● **WORK INSTRUCTION**: From the data, copy out every line in which the word "University" appears.

● **SOURCE RECORDS**:
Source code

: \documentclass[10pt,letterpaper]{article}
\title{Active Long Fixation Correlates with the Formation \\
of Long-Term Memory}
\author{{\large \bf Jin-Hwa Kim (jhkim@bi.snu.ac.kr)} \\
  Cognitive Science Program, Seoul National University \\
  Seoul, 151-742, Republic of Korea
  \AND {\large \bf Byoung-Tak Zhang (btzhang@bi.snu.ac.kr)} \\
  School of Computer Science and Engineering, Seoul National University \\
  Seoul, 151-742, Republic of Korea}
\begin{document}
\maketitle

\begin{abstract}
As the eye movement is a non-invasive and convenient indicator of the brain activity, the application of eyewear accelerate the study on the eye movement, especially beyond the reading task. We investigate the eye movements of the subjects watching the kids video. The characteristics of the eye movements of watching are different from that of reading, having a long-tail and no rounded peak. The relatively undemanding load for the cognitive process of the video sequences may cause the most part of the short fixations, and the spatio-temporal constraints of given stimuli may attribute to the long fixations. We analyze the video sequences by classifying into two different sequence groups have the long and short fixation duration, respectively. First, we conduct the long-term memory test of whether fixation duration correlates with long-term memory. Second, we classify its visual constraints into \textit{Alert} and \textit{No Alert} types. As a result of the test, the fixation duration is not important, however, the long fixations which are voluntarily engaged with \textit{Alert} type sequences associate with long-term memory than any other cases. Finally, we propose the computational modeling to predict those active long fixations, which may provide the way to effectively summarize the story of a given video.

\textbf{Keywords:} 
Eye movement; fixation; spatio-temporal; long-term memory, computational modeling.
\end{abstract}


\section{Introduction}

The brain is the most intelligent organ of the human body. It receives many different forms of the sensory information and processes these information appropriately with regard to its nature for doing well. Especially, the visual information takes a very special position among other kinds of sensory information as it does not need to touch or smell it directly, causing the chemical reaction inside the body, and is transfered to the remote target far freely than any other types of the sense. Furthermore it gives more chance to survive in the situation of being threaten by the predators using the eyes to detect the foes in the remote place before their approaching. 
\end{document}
* * *
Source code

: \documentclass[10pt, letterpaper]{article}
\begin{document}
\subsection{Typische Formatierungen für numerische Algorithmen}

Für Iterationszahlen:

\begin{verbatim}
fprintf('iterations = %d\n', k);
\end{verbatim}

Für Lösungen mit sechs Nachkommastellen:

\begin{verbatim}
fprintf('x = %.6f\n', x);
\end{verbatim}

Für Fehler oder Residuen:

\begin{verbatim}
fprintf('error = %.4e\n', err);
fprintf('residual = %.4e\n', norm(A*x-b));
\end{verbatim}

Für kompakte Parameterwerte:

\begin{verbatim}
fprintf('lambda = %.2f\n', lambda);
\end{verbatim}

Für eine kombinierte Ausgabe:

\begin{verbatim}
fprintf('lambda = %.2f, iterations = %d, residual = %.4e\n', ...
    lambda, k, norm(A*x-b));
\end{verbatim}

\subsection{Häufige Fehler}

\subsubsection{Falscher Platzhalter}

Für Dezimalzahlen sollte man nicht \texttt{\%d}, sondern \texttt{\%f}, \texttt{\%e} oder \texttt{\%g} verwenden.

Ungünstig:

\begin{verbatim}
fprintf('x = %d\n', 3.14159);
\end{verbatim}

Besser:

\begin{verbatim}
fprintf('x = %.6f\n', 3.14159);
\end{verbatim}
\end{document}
--
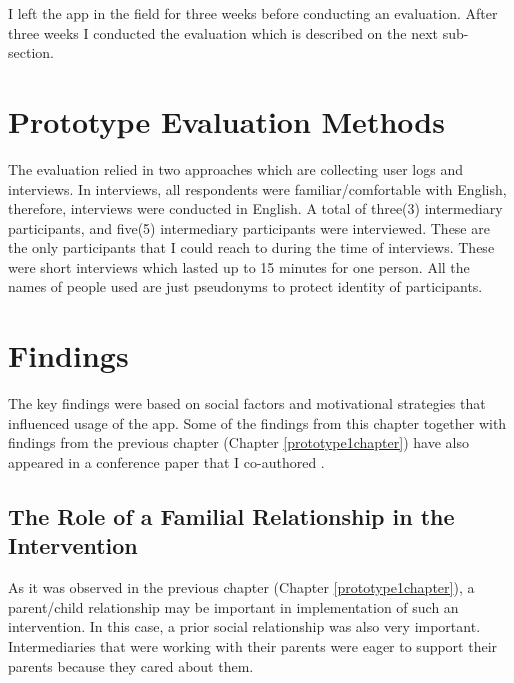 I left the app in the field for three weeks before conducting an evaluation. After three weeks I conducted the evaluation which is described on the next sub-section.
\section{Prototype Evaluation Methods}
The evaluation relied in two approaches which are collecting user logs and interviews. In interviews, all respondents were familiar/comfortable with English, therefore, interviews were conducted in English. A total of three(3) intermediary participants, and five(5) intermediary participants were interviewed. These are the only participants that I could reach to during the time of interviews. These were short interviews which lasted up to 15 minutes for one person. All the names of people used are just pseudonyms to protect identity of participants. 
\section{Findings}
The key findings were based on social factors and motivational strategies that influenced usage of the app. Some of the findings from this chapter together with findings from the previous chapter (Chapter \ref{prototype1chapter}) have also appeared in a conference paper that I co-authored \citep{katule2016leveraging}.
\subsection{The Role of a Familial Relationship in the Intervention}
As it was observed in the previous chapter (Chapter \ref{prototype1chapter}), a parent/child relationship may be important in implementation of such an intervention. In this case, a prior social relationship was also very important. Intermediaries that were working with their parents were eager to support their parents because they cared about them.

● **ANSWER TO THE EXERCISE**:
  Cognitive Science Program, Seoul National University \\
  School of Computer Science and Engineering, Seoul National University \\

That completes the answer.